## Data provided
Content starts

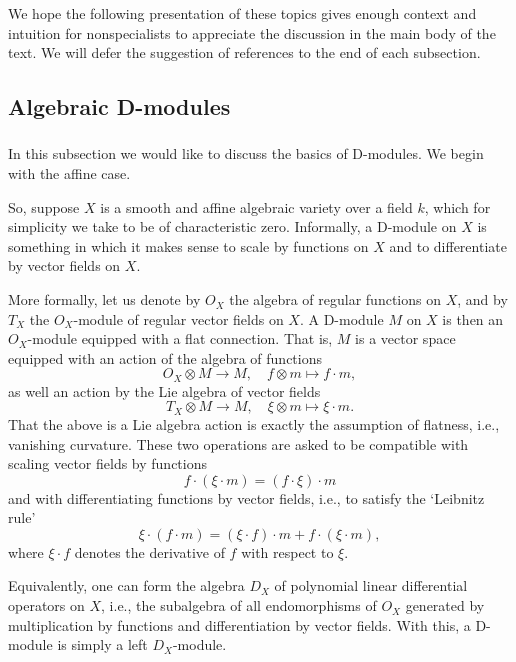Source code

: \documentclass[10pt]{amsart}
\theoremstyle{remark}
\numberwithin{equation}{section}
\begin{document}
    We hope the following presentation of these topics gives enough context and intuition for nonspecialists to appreciate the discussion in the main body of the text. We will defer the suggestion of references to the end of each subsection. 
	
	\subsection{Algebraic D-modules}
	

	
	\subsubsection{}  In this subsection we would like to discuss the basics of D-modules. We begin with the affine case. 
	
	So, suppose $X$ is a smooth and affine algebraic variety 
	over a field $k$, which for simplicity we take to be of characteristic zero. Informally, a D-module on $X$ is something in which it 
	makes sense to scale by functions on $X$ and to differentiate by vector 
	fields on $X$. 
	
	More formally, let us denote by $O_X$ the algebra of regular functions on $X$, and 
	by $T_X$ the $O_X$-module of regular vector fields on $X$. A D-module $M$ on $X$ 
	is then an $O_X$-module equipped with a flat connection. That is, $M$ is a 
	vector space equipped with an action of the algebra of functions 
	\[
	O_X \otimes M \rightarrow M, \quad f \otimes m \mapsto f \cdot m,  
	\]
	as well an action by the Lie algebra of vector fields
	\[
	T_X \otimes M \rightarrow M, \quad \xi \otimes m \mapsto \xi \cdot m.
	\]
	That the above is a Lie algebra action is exactly the assumption of flatness, i.e., vanishing curvature. These two operations are asked to be compatible with scaling vector fields by functions 
	\[
	f \cdot (\xi \cdot m) = (f \cdot \xi) \cdot m
	\]
	and with differentiating functions by vector fields, i.e., to satisfy the `Leibnitz rule'
	\[
	\xi \cdot (f \cdot m) = (\xi \cdot f) \cdot m  + f \cdot (\xi \cdot m),
	\]
	where $\xi \cdot f$ denotes the derivative of $f$ with respect to $\xi$. 
	
	
	Equivalently, one can form the algebra $D_X$ of polynomial linear 
	differential operators on $X$, i.e., the subalgebra of all endomorphisms of $O_X$ generated by multiplication by functions and differentiation by vector fields. With this, a D-module is simply a left 
	$D_X$-module. 
	
\end{document}

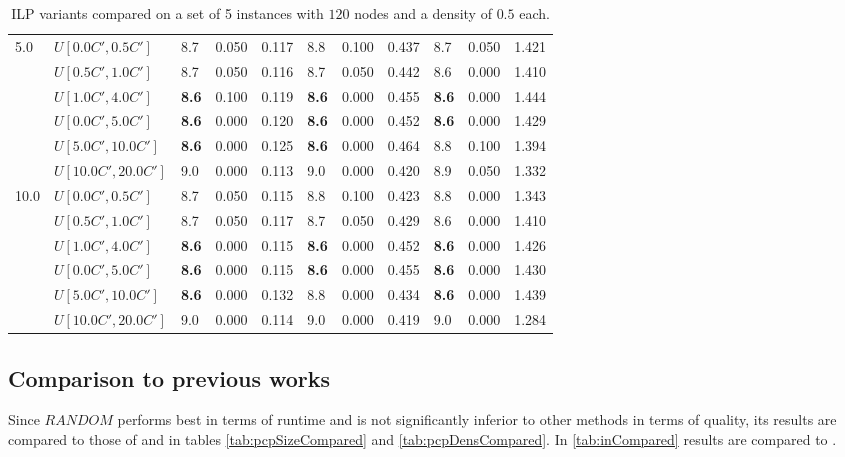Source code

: \begin{table}[h]
{\begin{tabular}{|l|l||l|l|l||l|l|l||l|l|l|}
      \hline\hline
      \multirow{6}{*}{5.0} & $U[0.0C',0.5C']$ & 8.7 & 0.050 & 0.117 & 8.8 & 0.100 & 0.437 & 8.7 & 0.050 & 1.421 \\
       & $U[0.5C',1.0C']$ & 8.7 & 0.050 & 0.116 & 8.7 & 0.050 & 0.442 & 8.6 & 0.000 & 1.410 \\
       & $U[1.0C',4.0C']$ & \textbf{8.6} & 0.100 & 0.119 & \textbf{8.6} & 0.000 & 0.455 & \textbf{8.6} & 0.000 & 1.444 \\
       & $U[0.0C',5.0C']$ & \textbf{8.6} & 0.000 & 0.120 & \textbf{8.6} & 0.000 & 0.452 & \textbf{8.6} & 0.000 & 1.429 \\
       & $U[5.0C',10.0C']$ & \textbf{8.6} & 0.000 & 0.125 & \textbf{8.6} & 0.000 & 0.464 & 8.8 & 0.100 & 1.394 \\
       & $U[10.0C',20.0C']$ & 9.0 & 0.000 & 0.113 & 9.0 & 0.000 & 0.420 & 8.9 & 0.050 & 1.332 \\
      \hline\hline
      \multirow{6}{*}{10.0} & $U[0.0C',0.5C']$ & 8.7 & 0.050 & 0.115 & 8.8 & 0.100 & 0.423 & 8.8 & 0.000 & 1.343 \\
       & $U[0.5C',1.0C']$ & 8.7 & 0.050 & 0.117 & 8.7 & 0.050 & 0.429 & 8.6 & 0.000 & 1.410 \\
       & $U[1.0C',4.0C']$ & \textbf{8.6} & 0.000 & 0.115 & \textbf{8.6} & 0.000 & 0.452 & \textbf{8.6} & 0.000 & 1.426 \\
       & $U[0.0C',5.0C']$ & \textbf{8.6} & 0.000 & 0.115 & \textbf{8.6} & 0.000 & 0.455 & \textbf{8.6} & 0.000 & 1.430 \\
       & $U[5.0C',10.0C']$ & \textbf{8.6} & 0.000 & 0.132 & 8.8 & 0.000 & 0.434 & \textbf{8.6} & 0.000 & 1.439 \\
       & $U[10.0C',20.0C']$ & 9.0 & 0.000 & 0.114 & 9.0 & 0.000 & 0.419 & 9.0 & 0.000 & 1.284 \\
      \hline
      \end{tabular}
      }
      \caption{ILP variants compared on a set of 5 instances with $120$ nodes and a density of $0.5$ each.}
      \label{tab:pcpn120RecoloredTT}\end{table}

\clearpage

\subsection{Comparison to previous works}
Since $RANDOM$ performs best in terms of runtime and is not significantly inferior to other methods in terms of quality, its results are compared to those of \cite{frota-07} and \cite{pop-13} in tables \ref{tab:pcpSizeCompared} and \ref{tab:pcpDensCompared}. In \ref{tab:inCompared} results are compared to \cite{noronha-06}.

Content ends

Which lines of the records above hold the word "this"? Copy each of them.

	\subsubsection{}  In this subsection we would like to discuss the basics of D-modules. We begin with the affine case. 
	differential operators on $X$, i.e., the subalgebra of all endomorphisms of $O_X$ generated by multiplication by functions and differentiation by vector fields. With this, a D-module is simply a left 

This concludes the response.